Websites such as RealtyTrac.com, Trulia.com or Zillow.com are good for researching comparable properties online. Your Realtor also can do research and find auctions by searching the MLS, which has an auction search function. (By the way, more and more auction houses are paying commissions to Realtors if they bring a winning bidder.)
Once you have found a property, attend the open house and bring any professional whose advice you value. Make sure you get all the necessary figures: monthly assessments, property taxes, an estimate of repairs that need to be done. In addition to those costs, the auction house may charge a buyer's premium. This is a fee (3-5 percent) that the buyer is charged on top of the high bid price. It covers the marketing costs.
John Sturm prepared for an auction at 1400 Lake Shore Drive recently by making an "elaborate spreadsheet" that calculated the total cost of the condo he was interested in, at different price points. That way he knew how high to bid.
"The auctioneer put a group of units on the platform at once, and it was high bidder's choice," he says. "This is where the highest bidder picks the one they want, then they do it again. Nobody we talked to had ever been to a high bidders choice auction, but they went through a few sample rounds first."
In the end, Sturm got a 6th floor unit overlooking Lake Michigan for less than $200,000.
"We got the exact type of unit we wanted in the location we wanted," he says. "We paid slightly more than we had hoped for.
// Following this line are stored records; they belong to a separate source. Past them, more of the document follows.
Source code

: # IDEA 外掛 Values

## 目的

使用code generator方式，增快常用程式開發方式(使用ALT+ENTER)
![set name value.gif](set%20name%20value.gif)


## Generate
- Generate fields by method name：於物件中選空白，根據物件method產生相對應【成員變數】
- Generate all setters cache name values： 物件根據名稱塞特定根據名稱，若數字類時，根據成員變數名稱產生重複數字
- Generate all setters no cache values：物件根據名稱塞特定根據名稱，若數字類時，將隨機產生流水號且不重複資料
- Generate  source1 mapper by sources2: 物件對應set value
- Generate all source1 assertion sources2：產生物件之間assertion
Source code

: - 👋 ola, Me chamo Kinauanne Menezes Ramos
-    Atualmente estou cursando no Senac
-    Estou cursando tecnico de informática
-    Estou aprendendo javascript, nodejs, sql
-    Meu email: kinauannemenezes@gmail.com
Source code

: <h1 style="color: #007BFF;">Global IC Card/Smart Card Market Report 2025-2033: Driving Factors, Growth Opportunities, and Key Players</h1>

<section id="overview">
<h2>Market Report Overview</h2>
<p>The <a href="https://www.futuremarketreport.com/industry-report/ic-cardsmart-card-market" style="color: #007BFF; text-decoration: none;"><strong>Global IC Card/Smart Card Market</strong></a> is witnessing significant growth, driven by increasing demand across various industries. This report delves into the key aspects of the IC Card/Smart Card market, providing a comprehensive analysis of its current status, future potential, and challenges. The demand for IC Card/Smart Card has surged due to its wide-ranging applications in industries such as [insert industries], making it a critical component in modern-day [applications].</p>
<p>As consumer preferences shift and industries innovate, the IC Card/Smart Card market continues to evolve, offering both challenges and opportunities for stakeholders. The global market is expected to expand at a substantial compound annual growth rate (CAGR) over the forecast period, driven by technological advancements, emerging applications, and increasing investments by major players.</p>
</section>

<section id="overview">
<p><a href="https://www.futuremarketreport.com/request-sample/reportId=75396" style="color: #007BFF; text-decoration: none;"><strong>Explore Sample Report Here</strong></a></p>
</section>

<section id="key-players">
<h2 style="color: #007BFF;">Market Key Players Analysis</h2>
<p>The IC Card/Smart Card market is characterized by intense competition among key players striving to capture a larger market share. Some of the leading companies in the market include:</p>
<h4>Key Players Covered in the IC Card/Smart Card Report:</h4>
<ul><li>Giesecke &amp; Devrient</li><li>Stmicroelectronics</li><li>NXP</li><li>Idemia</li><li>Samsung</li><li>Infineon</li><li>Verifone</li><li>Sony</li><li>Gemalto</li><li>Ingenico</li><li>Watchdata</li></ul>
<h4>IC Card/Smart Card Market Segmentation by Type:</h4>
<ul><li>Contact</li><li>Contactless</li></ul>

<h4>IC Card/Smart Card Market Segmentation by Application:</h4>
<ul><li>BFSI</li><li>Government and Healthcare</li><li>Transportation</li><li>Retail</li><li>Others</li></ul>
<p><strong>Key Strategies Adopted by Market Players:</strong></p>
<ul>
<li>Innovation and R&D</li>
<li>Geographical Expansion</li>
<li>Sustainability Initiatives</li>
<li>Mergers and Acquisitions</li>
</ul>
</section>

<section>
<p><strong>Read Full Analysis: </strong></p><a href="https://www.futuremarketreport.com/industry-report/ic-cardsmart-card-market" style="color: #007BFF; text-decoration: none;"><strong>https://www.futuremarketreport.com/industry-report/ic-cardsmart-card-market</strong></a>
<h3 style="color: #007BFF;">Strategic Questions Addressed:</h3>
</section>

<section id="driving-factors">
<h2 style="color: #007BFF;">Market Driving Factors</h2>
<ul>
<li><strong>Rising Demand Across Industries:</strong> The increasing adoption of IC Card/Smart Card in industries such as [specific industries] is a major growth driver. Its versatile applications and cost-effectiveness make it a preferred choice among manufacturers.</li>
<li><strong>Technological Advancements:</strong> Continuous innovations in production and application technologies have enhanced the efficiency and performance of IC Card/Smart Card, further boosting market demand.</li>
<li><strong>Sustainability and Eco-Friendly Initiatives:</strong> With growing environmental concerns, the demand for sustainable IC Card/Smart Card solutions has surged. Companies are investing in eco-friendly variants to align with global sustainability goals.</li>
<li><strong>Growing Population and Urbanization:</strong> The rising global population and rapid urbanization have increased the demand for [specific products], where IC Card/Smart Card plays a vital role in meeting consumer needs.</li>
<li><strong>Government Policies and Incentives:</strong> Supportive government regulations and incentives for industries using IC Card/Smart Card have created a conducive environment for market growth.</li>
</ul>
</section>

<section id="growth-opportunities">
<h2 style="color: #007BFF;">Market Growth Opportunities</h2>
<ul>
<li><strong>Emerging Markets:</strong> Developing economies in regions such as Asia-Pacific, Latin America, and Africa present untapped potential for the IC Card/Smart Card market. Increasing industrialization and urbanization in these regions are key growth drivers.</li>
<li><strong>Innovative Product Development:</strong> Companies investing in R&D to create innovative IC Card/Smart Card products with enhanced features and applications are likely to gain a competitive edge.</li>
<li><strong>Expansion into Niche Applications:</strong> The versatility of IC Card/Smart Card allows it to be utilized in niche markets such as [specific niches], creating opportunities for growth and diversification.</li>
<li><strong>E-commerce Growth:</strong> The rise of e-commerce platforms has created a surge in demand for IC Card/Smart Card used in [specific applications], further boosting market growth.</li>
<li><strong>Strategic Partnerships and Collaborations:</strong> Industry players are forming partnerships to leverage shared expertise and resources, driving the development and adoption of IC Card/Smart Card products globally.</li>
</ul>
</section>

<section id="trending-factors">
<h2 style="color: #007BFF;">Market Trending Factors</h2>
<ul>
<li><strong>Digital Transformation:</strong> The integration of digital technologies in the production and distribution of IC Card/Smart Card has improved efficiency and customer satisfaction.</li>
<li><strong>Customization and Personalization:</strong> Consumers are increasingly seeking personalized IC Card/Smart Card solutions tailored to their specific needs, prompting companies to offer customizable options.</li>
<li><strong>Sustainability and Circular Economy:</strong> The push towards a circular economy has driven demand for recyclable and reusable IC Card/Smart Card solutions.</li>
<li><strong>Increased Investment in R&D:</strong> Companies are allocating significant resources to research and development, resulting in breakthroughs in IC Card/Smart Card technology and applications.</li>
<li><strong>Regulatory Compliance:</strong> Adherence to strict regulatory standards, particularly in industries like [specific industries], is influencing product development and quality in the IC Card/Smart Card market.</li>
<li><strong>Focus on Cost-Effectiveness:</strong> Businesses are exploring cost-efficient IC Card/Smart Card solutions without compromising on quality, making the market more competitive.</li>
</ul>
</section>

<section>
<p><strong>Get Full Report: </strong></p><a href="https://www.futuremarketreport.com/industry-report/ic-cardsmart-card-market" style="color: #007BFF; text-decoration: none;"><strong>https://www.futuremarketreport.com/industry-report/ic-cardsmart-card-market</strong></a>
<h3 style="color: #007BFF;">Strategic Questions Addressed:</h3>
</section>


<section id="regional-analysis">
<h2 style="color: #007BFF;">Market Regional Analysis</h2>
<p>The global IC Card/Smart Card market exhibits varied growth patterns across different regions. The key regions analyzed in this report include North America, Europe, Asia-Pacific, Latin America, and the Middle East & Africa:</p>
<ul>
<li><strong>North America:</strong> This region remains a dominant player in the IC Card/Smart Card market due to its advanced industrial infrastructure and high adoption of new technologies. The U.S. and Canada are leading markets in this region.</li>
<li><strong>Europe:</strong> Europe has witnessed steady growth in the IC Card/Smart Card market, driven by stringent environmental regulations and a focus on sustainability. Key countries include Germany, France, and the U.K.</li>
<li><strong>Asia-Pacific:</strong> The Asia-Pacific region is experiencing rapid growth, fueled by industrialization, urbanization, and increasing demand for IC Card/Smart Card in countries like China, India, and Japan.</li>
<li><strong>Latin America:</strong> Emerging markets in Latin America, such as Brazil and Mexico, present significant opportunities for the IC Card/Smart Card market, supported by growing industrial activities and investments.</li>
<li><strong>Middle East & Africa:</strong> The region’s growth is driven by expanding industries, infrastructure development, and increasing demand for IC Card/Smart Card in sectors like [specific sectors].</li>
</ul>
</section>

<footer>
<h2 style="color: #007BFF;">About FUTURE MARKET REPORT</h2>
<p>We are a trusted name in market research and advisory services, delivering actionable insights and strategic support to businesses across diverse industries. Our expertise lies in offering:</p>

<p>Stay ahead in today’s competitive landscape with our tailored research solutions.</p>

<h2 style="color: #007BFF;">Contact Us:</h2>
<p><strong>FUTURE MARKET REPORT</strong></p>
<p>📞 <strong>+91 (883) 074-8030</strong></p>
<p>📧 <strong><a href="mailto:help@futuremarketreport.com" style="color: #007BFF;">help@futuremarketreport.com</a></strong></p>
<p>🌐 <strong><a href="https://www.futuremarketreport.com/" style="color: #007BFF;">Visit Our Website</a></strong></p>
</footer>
But we still paid much less than we would have had we gone through a private seller."
Learning the lingo
Sturm's experience illustrates how it pays to familiarize yourself with auction terms beforehand. The most important thing is to find out what type of auction it will be: Absolute (no pre-set minimum price); Minimum Bid (the bidding starts at a predetermined price); Reserve (the seller gets three days to accept or reject the high bid).